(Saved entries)
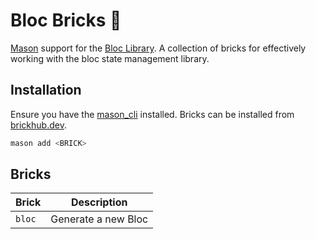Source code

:# Bloc Bricks 🧱

[Mason](https://github.com/felange/mason) support for the [Bloc Library](https://bloclibrary.dev). A collection of bricks for effectively working with the bloc state management library.

## Installation

Ensure you have the [mason_cli](https://github.com/felangel/mason/packages/mason_cli) installed. Bricks can be installed from [brickhub.dev](https://brickhub.dev).

```sh
mason add <BRICK>
```

## Bricks

| Brick  | Description         |
| ------ | ------------------- |
| `bloc` | Generate a new Bloc |
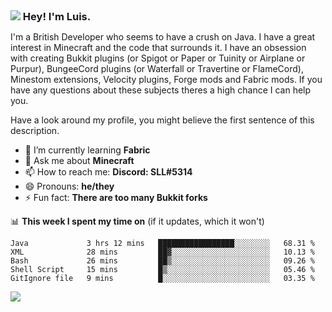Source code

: <h3 style="margin: auto;"><img src="https://avatars.githubusercontent.com/u/39528861?s=48&v=4" ></img> Hey! I'm Luis.</h3>

I'm a British Developer who seems to have a crush on Java. I have a great interest in Minecraft and the code that surrounds it. I have an obsession with creating Bukkit plugins (or Spigot or Paper or Tuinity or Airplane or Purpur), BungeeCord plugins (or Waterfall or Travertine or FlameCord), Minestom extensions, Velocity plugins, Forge mods and Fabric mods. If you have any questions about these subjects theres a high chance I can help you.
  
Have a look around my profile, you might believe the first sentence of this description.

- 🌱 I’m currently learning **Fabric**
- 💬 Ask me about **Minecraft**
- 📫 How to reach me: **Discord: SLL#5314**
- 😄 Pronouns: **he/they**
- ⚡ Fun fact: **There are too many Bukkit forks**

📊 **This week I spent my time on** (if it updates, which it won't)
<!--START_SECTION:waka-->
```text
Java             3 hrs 12 mins   █████████████████░░░░░░░░   68.31 % 
XML              28 mins         ██▓░░░░░░░░░░░░░░░░░░░░░░   10.13 % 
Bash             26 mins         ██▒░░░░░░░░░░░░░░░░░░░░░░   09.26 % 
Shell Script     15 mins         █▒░░░░░░░░░░░░░░░░░░░░░░░   05.46 % 
GitIgnore file   9 mins          █░░░░░░░░░░░░░░░░░░░░░░░░   03.35 % 
```
<!--END_SECTION:waka-->

<a href="https://sllcoding.dev"><img src="https://github-readme-stats.vercel.app/api?username=SLLCoding&show_icons=true&theme=great-gatsby" /></a>
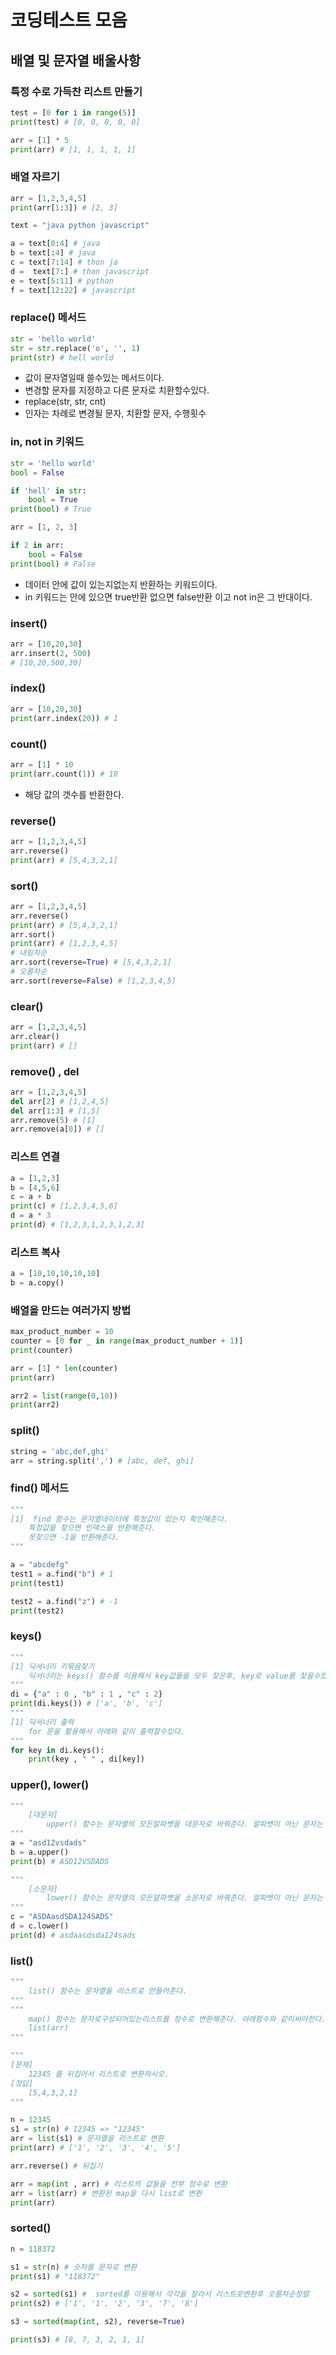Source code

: # 코딩테스트 모음

## 배열 및 문자열 배울사항

### 특정 수로 가득찬 리스트 만들기

```python
test = [0 for i in range(5)]
print(test) # [0, 0, 0, 0, 0]

arr = [1] * 5
print(arr) # [1, 1, 1, 1, 1]
```

### 배열 자르기

```python
arr = [1,2,3,4,5]
print(arr[1:3]) # [2, 3]

text = "java python javascript"

a = text[0:4] # java   
b = text[:4] # java
c = text[7:14] # thon ja
d =  text[7:] # thon javascript
e = text[5:11] # python
f = text[12:22] # javascript
```

### replace() 메서드

```python
str = 'hello world'
str = str.replace('o', '', 1)
print(str) # hell world
```
- 값이 문자열일때 쓸수있는 메서드이다.
- 변경할 문자를 지정하고 다른 문자로 치환할수있다.
- replace(str, str, cnt)
- 인자는 차례로 변경될 문자, 치환할 문자, 수행횟수

### in, not in 키워드

```python
str = 'hello world'
bool = False

if 'hell' in str:
    bool = True
print(bool) # True

arr = [1, 2, 3]

if 2 in arr:
    bool = False
print(bool) # False
```
- 데이터 안에 값이 있는지없는지 반환하는 키워드이다.
- in 키워드는 안에 있으면 true반환 없으면 false반환 이고 not in은 그 반대이다.

### insert()

```python
arr = [10,20,30]
arr.insert(2, 500)
# [10,20,500,30]
```

### index()

```python
arr = [10,20,30]
print(arr.index(20)) # 1
```

### count()
```python
arr = [1] * 10
print(arr.count(1)) # 10
```

- 해당 값의 갯수를 반환한다.

### reverse()
```python
arr = [1,2,3,4,5]
arr.reverse()
print(arr) # [5,4,3,2,1]
```

### sort()
```python
arr = [1,2,3,4,5]
arr.reverse()
print(arr) # [5,4,3,2,1]
arr.sort()
print(arr) # [1,2,3,4,5]
# 내림차순
arr.sort(reverse=True) # [5,4,3,2,1]
# 오름차순
arr.sort(reverse=False) # [1,2,3,4,5]
```

### clear()
```python
arr = [1,2,3,4,5]
arr.clear()
print(arr) # []
```

### remove() , del

```python
arr = [1,2,3,4,5]
del arr[2] # [1,2,4,5]
del arr[1:3] # [1,5]
arr.remove(5) # [1]
arr.remove(a[0]) # []
```

### 리스트 연결

```python
a = [1,2,3]
b = [4,5,6]
c = a + b
print(c) # [1,2,3,4,5,6]
d = a * 3
print(d) # [1,2,3,1,2,3,1,2,3]
```

### 리스트 복사

```python
a = [10,10,10,10,10]
b = a.copy()
```

### 배열을 만드는 여러가지 방법

```python
max_product_number = 10
counter = [0 for _ in range(max_product_number + 1)]
print(counter)

arr = [1] * len(counter)
print(arr)

arr2 = list(range(0,10))
print(arr2)
```

### split()

```python
string = 'abc,def,ghi'
arr = string.split(',') # [abc, def, ghi]
```

### find() 메서드

```python
"""
[1]  find 함수는 문자열데이터에 특정값이 있는지 확인해준다.
    특정값을 찾으면 인덱스를 반환해준다.
    못찾으면 -1을 반환해준다.
"""

a = "abcdefg"
test1 = a.find("b") # 1
print(test1)

test2 = a.find("z") # -1
print(test2)
```

### keys()

```python
"""
[1] 딕셔너리 키묶음찾기
    딕셔너리는 keys() 함수를 이용해서 key값들을 모두 찾은후, key로 value를 찾을수있다. 
"""
di = {"a" : 0 , "b" : 1 , "c" : 2}
print(di.keys()) # ['a', 'b', 'c']
"""
[1] 딕셔너리 출력
    for 문을 활용해서 아래와 같이 출력할수있다.
"""
for key in di.keys():
    print(key , " " , di[key])
```

### upper(), lower()

```python
"""
    [대문자]
        upper() 함수는 문자열의 모든알파벳을 대문자로 바꿔준다. 알파벳이 아닌 문자는 아무영향없다.
"""
a = "asd12vsdads"
b = a.upper()
print(b) # ASD12VSDADS

"""
    [소문자]
        lower() 함수는 문자열의 모든알파벳을 소문자로 바꿔준다. 알파벳이 아닌 문자는 아무영향없다.
"""
c = "ASDAasdSDA124SADS"
d = c.lower()
print(d) # asdaasdsda124sads
```

### list()

```python
"""
    list() 함수는 문자열을 리스트로 만들어준다. 
"""
"""
    map() 함수는 문자로구성되어있는리스트를 정수로 변환해준다. 아래함수와 같이써야한다.
    list(arr)
"""

"""
[문제]
    12345 를 뒤집어서 리스트로 변환하시오. 
[정답]
    [5,4,3,2,1]
"""

n = 12345
s1 = str(n) # 12345 => "12345"
arr = list(s1) # 문자열을 리스트로 변환 
print(arr) # ['1', '2', '3', '4', '5']

arr.reverse() # 뒤집기

arr = map(int , arr) # 리스트의 값들을 전부 정수로 변환
arr = list(arr) # 변환된 map을 다시 list로 변환 
print(arr)
```

### sorted()

```python
n = 118372

s1 = str(n) # 숫자를 문자로 변환
print(s1) # "118372"

s2 = sorted(s1)	#  sorted를 이용해서 각각을 잘라서 리스트로변환후 오름차순정렬 
print(s2) # ['1', '1', '2', '3', '7', '8']

s3 = sorted(map(int, s2), reverse=True)

print(s3) # [8, 7, 3, 2, 1, 1]
```
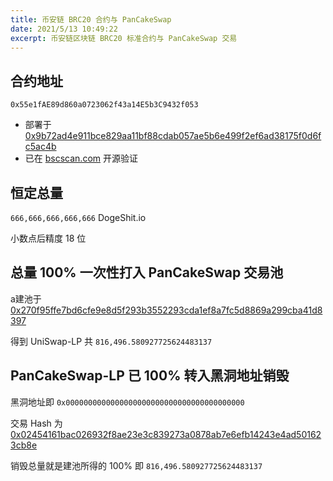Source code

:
 ```yaml
---
title: 币安链 BRC20 合约与 PanCakeSwap
date: 2021/5/13 10:49:22
excerpt: 币安链区块链 BRC20 标准合约与 PanCakeSwap 交易
---
```



## 合约地址

```text
0x55e1fAE89d860a0723062f43a14E5b3C9432f053
```

- 部署于 [0x9b72ad4e911bce829aa11bf88cdab057ae5b6e499f2ef6ad38175f0d6fc5ac4b](https://bscscan.com/tx/0x9b72ad4e911bce829aa11bf88cdab057ae5b6e499f2ef6ad38175f0d6fc5ac4b)
- 已在 [bscscan.com](https://bscscan.com/address/0x55e1fae89d860a0723062f43a14e5b3c9432f053#code) 开源验证


## 恒定总量

`666,666,666,666,666` DogeShit.io

小数点后精度 18 位


## 总量 100% 一次性打入 PanCakeSwap 交易池

a建池于 [0x270f95ffe7bd6cfe9e8d5f293b3552293cda1ef8a7fc5d8869a299cba41d8397](https://bscscan.com/tx/0x270f95ffe7bd6cfe9e8d5f293b3552293cda1ef8a7fc5d8869a299cba41d8397)

得到 UniSwap-LP 共 `816,496.580927725624483137`

## PanCakeSwap-LP 已 100% 转入黑洞地址销毁

黑洞地址即 `0x0000000000000000000000000000000000000000`

交易 Hash 为 [0x02454161bac026932f8ae23e3c839273a0878ab7e6efb14243e4ad501623cb8e](https://bscscan.com/tx/0x02454161bac026932f8ae23e3c839273a0878ab7e6efb14243e4ad501623cb8e)

销毁总量就是建池所得的 100% 即 `816,496.580927725624483137`

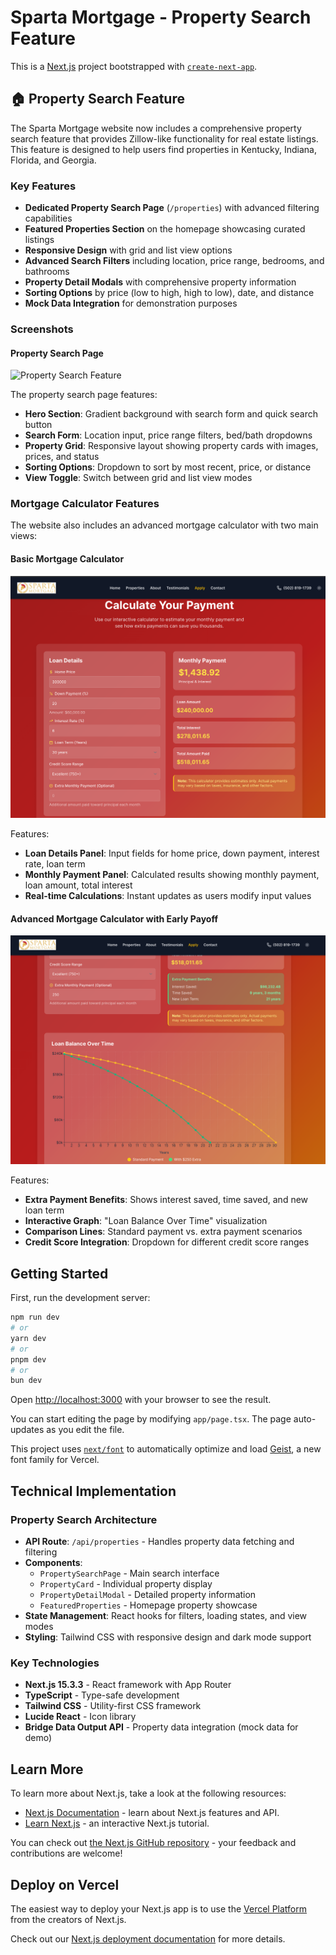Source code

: # Sparta Mortgage - Property Search Feature

This is a [Next.js](https://nextjs.org) project bootstrapped with [`create-next-app`](https://nextjs.org/docs/app/api-reference/cli/create-next-app).

## 🏠 Property Search Feature

The Sparta Mortgage website now includes a comprehensive property search feature that provides Zillow-like functionality for real estate listings. This feature is designed to help users find properties in Kentucky, Indiana, Florida, and Georgia.

### Key Features

- **Dedicated Property Search Page** (`/properties`) with advanced filtering capabilities
- **Featured Properties Section** on the homepage showcasing curated listings
- **Responsive Design** with grid and list view options
- **Advanced Search Filters** including location, price range, bedrooms, and bathrooms
- **Property Detail Modals** with comprehensive property information
- **Sorting Options** by price (low to high, high to low), date, and distance
- **Mock Data Integration** for demonstration purposes

### Screenshots

#### Property Search Page

![Property Search Feature](./docs/screenshots/Sparta_Mortgage_Property_Search.png)

The property search page features:

- **Hero Section**: Gradient background with search form and quick search button
- **Search Form**: Location input, price range filters, bed/bath dropdowns
- **Property Grid**: Responsive layout showing property cards with images, prices, and status
- **Sorting Options**: Dropdown to sort by most recent, price, or distance
- **View Toggle**: Switch between grid and list view modes

### Mortgage Calculator Features

The website also includes an advanced mortgage calculator with two main views:

#### Basic Mortgage Calculator

![Mortgage Calculator Basic](./docs/screenshots/Sparta_Mortgage_Calculator.png)

Features:

- **Loan Details Panel**: Input fields for home price, down payment, interest rate, loan term
- **Monthly Payment Panel**: Calculated results showing monthly payment, loan amount, total interest
- **Real-time Calculations**: Instant updates as users modify input values

#### Advanced Mortgage Calculator with Early Payoff

![Mortgage Calculator Advanced](./docs/screenshots/Sparta_Mortgage_Early_Payoff_Chart.png)

Features:

- **Extra Payment Benefits**: Shows interest saved, time saved, and new loan term
- **Interactive Graph**: "Loan Balance Over Time" visualization
- **Comparison Lines**: Standard payment vs. extra payment scenarios
- **Credit Score Integration**: Dropdown for different credit score ranges

## Getting Started

First, run the development server:

```bash
npm run dev
# or
yarn dev
# or
pnpm dev
# or
bun dev
```

Open [http://localhost:3000](http://localhost:3000) with your browser to see the result.

You can start editing the page by modifying `app/page.tsx`. The page auto-updates as you edit the file.

This project uses [`next/font`](https://nextjs.org/docs/app/building-your-application/optimizing/fonts) to automatically optimize and load [Geist](https://vercel.com/font), a new font family for Vercel.

## Technical Implementation

### Property Search Architecture

- **API Route**: `/api/properties` - Handles property data fetching and filtering
- **Components**:
  - `PropertySearchPage` - Main search interface
  - `PropertyCard` - Individual property display
  - `PropertyDetailModal` - Detailed property information
  - `FeaturedProperties` - Homepage property showcase
- **State Management**: React hooks for filters, loading states, and view modes
- **Styling**: Tailwind CSS with responsive design and dark mode support

### Key Technologies

- **Next.js 15.3.3** - React framework with App Router
- **TypeScript** - Type-safe development
- **Tailwind CSS** - Utility-first CSS framework
- **Lucide React** - Icon library
- **Bridge Data Output API** - Property data integration (mock data for demo)

## Learn More

To learn more about Next.js, take a look at the following resources:

- [Next.js Documentation](https://nextjs.org/docs) - learn about Next.js features and API.
- [Learn Next.js](https://nextjs.org/learn) - an interactive Next.js tutorial.

You can check out [the Next.js GitHub repository](https://github.com/vercel/next.js) - your feedback and contributions are welcome!

## Deploy on Vercel

The easiest way to deploy your Next.js app is to use the [Vercel Platform](https://vercel.com/new?utm_medium=default-template&filter=next.js&utm_source=create-next-app&utm_campaign=create-next-app-readme) from the creators of Next.js.

Check out our [Next.js deployment documentation](https://nextjs.org/docs/app/building-your-application/deploying) for more details.
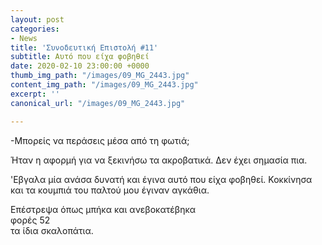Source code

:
 ```yaml
---
layout: post
categories:
- News
title: 'Συνοδευτική Επιστολή #11'
subtitle: Αυτό που είχα φοβηθεί
date: 2020-02-10 23:00:00 +0000
thumb_img_path: "/images/09_MG_2443.jpg"
content_img_path: "/images/09_MG_2443.jpg"
excerpt: ''
canonical_url: "/images/09_MG_2443.jpg"

---
```

\-Μπορείς να περάσεις μέσα από τη φωτιά;

Ήταν η αφορμή για να ξεκινήσω τα ακροβατικά. Δεν έχει σημασία πια.

'Εβγαλα μία ανάσα δυνατή και έγινα αυτό που είχα φοβηθεί. Κοκκίνησα και τα κουμπιά του παλτού μου έγιναν αγκάθια.

Επέστρεψα όπως μπήκα και ανεβοκατέβηκα  
φορές 52  
τα ίδια σκαλοπάτια.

**TASK DIRECTIONS**. All lines with the word "find" must be located in the data and copied.

**TASK RESULT**.
### find() 메서드
[1]  find 함수는 문자열데이터에 특정값이 있는지 확인해준다.
test1 = a.find("b") # 1
test2 = a.find("z") # -1
The Sparta Mortgage website now includes a comprehensive property search feature that provides Zillow-like functionality for real estate listings. This feature is designed to help users find properties in Kentucky, Indiana, Florida, and Georgia.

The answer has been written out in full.